新日本プロレスは27日に会見を行い、SNS上で退団を示唆していた飯伏幸太(40)について現状説明を行った。

 飯伏は昨年10月の「G1クライマックス」優勝決定戦(日本武道館)で左肩を負傷し、長期欠場している。そんな中で5月に入り、SNSで団体社員(以下・同社員)との私信をツイッターに貼り付け〝解雇通告〟を受けたと告発。大張高己社長も名指しで批判していた。また、ファンとのやり取りでは退団や引退もほのめかし、インターネット上を騒然とさせていた。

 この日の会見には大張社長とブシロードの木谷高明会長が出席。冒頭に一連の騒動に対する謝罪が行われ、契約を解除するかのようなメッセージが送られたことが事実であると明かされた。

 大張社長の説明によれば、騒動の発端は3月に行われた「JUST TAP OUT」の後楽園大会に欠場中の飯伏が新日本に無断で訪れ、TAKAみちのくのセコンドについたことだという。新日本専属契約選手である飯伏は、他団体への出場に際して事前に会社への連絡や承諾を得ることが義務付けられており、この行為は契約違反に該当する。

 同社員は選手との各種連絡を行う担当にあり、飯伏と長年の交流があった。他団体の無断出場を、新日本から契約解除を自ら促す行為としてとらえ、かつ長年醸成された信頼を反故された喪失感とともにメッセージを送ったと述べているという。

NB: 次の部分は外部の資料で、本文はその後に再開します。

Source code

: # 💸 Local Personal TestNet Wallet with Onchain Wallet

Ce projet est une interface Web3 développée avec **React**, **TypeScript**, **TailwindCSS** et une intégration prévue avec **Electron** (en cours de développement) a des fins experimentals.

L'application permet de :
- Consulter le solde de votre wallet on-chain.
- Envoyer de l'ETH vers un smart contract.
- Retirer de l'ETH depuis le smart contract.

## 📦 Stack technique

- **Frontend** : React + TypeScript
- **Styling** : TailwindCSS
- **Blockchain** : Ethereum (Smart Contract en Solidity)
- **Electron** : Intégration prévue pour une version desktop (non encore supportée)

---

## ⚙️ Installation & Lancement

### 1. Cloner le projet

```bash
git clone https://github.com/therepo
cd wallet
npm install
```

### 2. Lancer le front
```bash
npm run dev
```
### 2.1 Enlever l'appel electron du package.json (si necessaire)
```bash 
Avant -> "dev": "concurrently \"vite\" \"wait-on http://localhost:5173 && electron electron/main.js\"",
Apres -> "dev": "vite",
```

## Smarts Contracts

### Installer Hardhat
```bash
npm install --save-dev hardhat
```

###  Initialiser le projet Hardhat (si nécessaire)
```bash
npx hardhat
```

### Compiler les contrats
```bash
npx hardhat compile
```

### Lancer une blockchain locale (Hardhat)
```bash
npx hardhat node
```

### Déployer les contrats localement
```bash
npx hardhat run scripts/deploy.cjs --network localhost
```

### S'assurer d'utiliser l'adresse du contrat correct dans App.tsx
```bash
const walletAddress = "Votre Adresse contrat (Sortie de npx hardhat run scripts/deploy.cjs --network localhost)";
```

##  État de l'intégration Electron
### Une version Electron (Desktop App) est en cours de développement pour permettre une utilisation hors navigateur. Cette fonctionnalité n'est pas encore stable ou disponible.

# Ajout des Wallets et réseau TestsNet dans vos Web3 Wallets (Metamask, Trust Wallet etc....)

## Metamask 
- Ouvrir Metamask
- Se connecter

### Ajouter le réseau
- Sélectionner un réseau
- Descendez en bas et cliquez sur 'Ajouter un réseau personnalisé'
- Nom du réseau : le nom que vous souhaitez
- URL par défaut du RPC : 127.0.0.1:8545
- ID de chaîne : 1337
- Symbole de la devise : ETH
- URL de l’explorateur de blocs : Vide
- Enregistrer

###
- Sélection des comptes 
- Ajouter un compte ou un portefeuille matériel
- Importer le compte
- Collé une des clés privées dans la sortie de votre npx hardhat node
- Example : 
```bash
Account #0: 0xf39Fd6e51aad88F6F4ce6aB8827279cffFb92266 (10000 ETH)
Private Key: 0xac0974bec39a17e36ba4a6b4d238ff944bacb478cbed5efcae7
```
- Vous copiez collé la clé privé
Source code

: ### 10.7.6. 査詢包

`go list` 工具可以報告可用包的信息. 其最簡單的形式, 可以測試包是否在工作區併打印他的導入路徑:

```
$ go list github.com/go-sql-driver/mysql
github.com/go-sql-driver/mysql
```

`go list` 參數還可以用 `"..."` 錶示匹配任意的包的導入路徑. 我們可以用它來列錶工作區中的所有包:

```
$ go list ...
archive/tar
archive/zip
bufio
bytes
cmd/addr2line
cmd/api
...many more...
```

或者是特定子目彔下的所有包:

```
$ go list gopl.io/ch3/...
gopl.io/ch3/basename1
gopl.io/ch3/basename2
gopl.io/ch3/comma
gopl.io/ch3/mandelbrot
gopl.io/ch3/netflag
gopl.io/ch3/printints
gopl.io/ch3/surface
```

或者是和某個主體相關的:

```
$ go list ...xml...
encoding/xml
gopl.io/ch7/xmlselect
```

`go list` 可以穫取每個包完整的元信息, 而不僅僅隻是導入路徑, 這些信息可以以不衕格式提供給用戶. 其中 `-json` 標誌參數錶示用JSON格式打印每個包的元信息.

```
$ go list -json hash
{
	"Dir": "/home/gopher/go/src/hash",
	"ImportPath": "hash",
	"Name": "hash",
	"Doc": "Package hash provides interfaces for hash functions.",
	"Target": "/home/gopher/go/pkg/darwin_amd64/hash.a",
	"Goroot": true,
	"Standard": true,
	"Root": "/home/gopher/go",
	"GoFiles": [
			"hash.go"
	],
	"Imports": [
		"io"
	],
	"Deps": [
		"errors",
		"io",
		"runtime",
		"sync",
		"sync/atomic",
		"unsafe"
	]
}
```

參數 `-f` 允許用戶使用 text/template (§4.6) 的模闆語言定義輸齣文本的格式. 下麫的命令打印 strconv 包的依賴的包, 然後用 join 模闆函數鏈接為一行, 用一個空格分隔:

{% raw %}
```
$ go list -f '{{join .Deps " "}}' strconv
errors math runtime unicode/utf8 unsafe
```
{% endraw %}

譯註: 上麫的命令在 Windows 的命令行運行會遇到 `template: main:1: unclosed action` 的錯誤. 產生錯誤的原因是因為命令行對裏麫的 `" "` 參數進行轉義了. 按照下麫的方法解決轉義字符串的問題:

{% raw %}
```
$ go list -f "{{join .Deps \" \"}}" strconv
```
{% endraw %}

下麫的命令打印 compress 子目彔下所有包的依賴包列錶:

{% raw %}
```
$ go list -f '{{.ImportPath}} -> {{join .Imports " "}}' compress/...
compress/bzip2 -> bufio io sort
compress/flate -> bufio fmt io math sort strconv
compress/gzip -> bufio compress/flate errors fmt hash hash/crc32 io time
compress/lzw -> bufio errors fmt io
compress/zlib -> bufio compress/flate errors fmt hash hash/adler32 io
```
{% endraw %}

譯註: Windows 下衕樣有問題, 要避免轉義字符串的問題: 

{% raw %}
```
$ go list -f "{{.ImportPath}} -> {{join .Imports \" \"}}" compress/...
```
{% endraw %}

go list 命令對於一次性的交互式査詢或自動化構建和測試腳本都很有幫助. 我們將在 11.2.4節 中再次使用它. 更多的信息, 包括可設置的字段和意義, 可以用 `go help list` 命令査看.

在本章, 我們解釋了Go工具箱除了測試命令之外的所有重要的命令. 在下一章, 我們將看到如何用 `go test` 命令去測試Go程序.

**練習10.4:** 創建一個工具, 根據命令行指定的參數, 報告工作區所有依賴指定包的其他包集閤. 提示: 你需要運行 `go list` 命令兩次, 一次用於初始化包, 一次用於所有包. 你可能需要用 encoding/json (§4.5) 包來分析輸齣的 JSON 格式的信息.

 退団を辞さない飯伏の意向を知った大張社長は、3月31日に本人と面談。無断出場についてはTAKAからの招きを受けて控室を行き、自身の考えで試合中にリングサイドにセコンドとして出場したとの説明を受けたという。大張社長は故意ではないとはいえ、れっきとした契約違反にあたる事実を伝えて厳重注意し、飯伏も謝罪をしたという。ただし、この時点で大張社長は担当者からの契約解除の文言を含むツイートを把握できていなかったという。

 飯伏がツイッターで暴露を開始したのは5月10日以降だが、これは飯伏の異変を察した母親が自殺未遂をして腰の骨を折るなどのケガを負ったことがキッカケだったと説明しているという。これを受け、新日本も法務担当者を含めた対策会議を行い、最善の策を検討。飯伏とも直接会って謝罪し、5月26日に飯伏、木谷オーナー、大張社長の3者で対話と意見交換が行われたという。

 大張社長は「無断の他団体出場は専属契約に反する行為ですし、内部のやり取りを公開することも当該契約に反する行為であります。経緯も踏まえて飯伏選手の処分については後日決定してまいります」と説明。一方でメッセージを送った社員についても「選手契約の有無はレスラーにとっては死活問題であり、担当者の発言についても容易に許されるべきではないと考えてます」として「長年の関係性や理由はあれど、レスラーに対する配慮を欠く発言であった」と処分を行う意向を明かした。

 なお、飯伏は退団・引退を示唆する投稿を繰り返してきたが、木谷オーナーは「多大なる功績を残している飯伏選手には、引き続き在籍していただきたい。特に今は肩のケガやお母さまの治療に専念していただきたいと思います」と明言。「今後、もし飯伏選手が新日本を離れたいという時期が来るのであれば、その際に話し合って決定していければ」と補足した。

 大張社長と木谷オーナーは会社と選手間の気持ちの行き違いがあってはならないこととして、再発防止に務めていくことを約束。木谷オーナーは「私自身は彼の意思を尊重したい。ぜひともまた輝いている飯伏さんを見たい。リングの外のゴタゴタは、われわれに原因があるにせよ、これにて終わりにしたいと思っております」と語り、「ベスト・オブ・ザ・スーパージュニア」のシリーズ中にもかかわらず騒動の鎮火が遅れたことを選手・ファンに改めて謝罪していた。